IMAP UIDs are mailbox-scoped, so MOVE assigns a fresh UID in the
destination folder. The flush previously discarded the response
from `client.uidMove(...)`, so the local row kept the *source*
UID while its `mailbox_path` already pointed at the destination.
Two things broke:
- Deletion reconciliation, which runs per mailbox and compares
local UIDs to the server's `ALL` search result, would not find
the source UID in the destination mailbox and wipe the row —
taking the cached body and queued undo with it.

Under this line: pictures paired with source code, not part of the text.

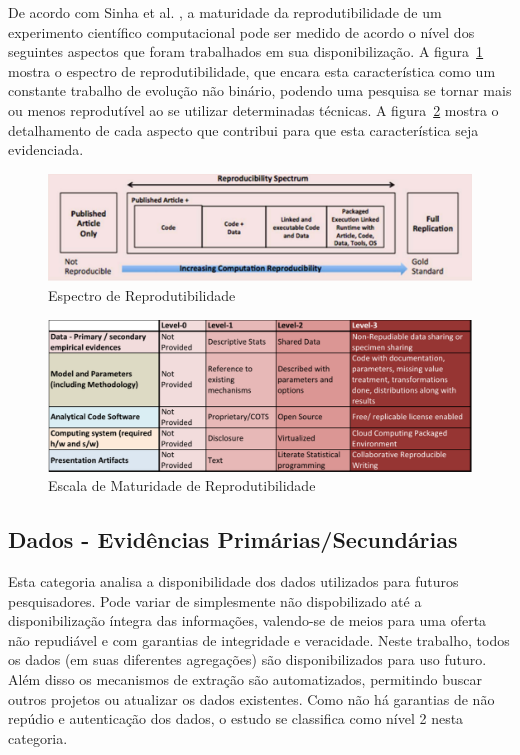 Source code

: \documentclass[12pt,openany,oneside,a4paper,english,brazil]{abntbibufjf}
\begin{document}
    De acordo com Sinha et al. \cite{sinha2016}, a maturidade da reprodutibilidade de um experimento científico computacional pode ser medido de acordo o nível dos seguintes aspectos que foram trabalhados em sua disponibilização. A figura~\ref{fig:espectro_reprodutibilidade} mostra o espectro de reprodutibilidade, que encara esta característica como um constante trabalho de evolução não binário, podendo uma pesquisa se tornar mais ou menos reprodutível ao se utilizar determinadas técnicas. A figura~\ref{fig:escala_reprodutibilidade} mostra o detalhamento de cada aspecto que contribui para que esta característica seja evidenciada.

    \begin{figure}[!htbp]
     \includegraphics[width=\textwidth]{espectro_reprodutibilidade}
     \caption{Espectro de Reprodutibilidade}\label{fig:espectro_reprodutibilidade}
    \end{figure}

    \begin{figure}[!htbp]
     \includegraphics[width=\textwidth]{escala_reprodutibilidade}
     \caption{Escala de Maturidade de Reprodutibilidade}\label{fig:escala_reprodutibilidade}
    \end{figure}


    \subsection{Dados - Evidências Primárias/Secundárias} Esta categoria analisa a disponibilidade dos dados utilizados para futuros pesquisadores. Pode variar de simplesmente não dispobilizado até a disponibilização íntegra das informações, valendo-se de meios para uma oferta não repudiável e com garantias de integridade e veracidade. Neste trabalho, todos os dados (em suas diferentes agregações) são disponibilizados para uso futuro. Além disso os mecanismos de extração são automatizados, permitindo buscar outros projetos ou atualizar os dados existentes. Como não há garantias de não repúdio e autenticação dos dados, o estudo se classifica como nível 2 nesta categoria.
\end{document}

- `UndoLog` rows kept referencing the old `accountId:mailbox:uid`
id, so undo had to fall back to a Message-ID lookup just to
rediscover the moved message.
The fix captures the RFC 4315 `COPYUID` response code that
modern `UIDPLUS` servers attach to `MOVE`/`COPY` (already exposed
as `GenericImapResult.responseCodeCopyUid` in `enough_mail`).
When that's missing — i.e. the server doesn't support UIDPLUS —
we fall back to `UID SEARCH HEADER Message-ID …` in the
destination mailbox. Either way the local id is rewritten in
place to `accountId:destMailbox:newUid` and the cascading
`email_bodies`, `threads`, `pending_changes`, and `undo_actions`
references are updated in the same transaction.
`_reconcileDeletedImap` now also skips rows whose
`move`/`snooze`/`unsnooze` is still queued in `pending_changes`,
so the optimistic local move can't be wiped between the
optimistic write and the server flush.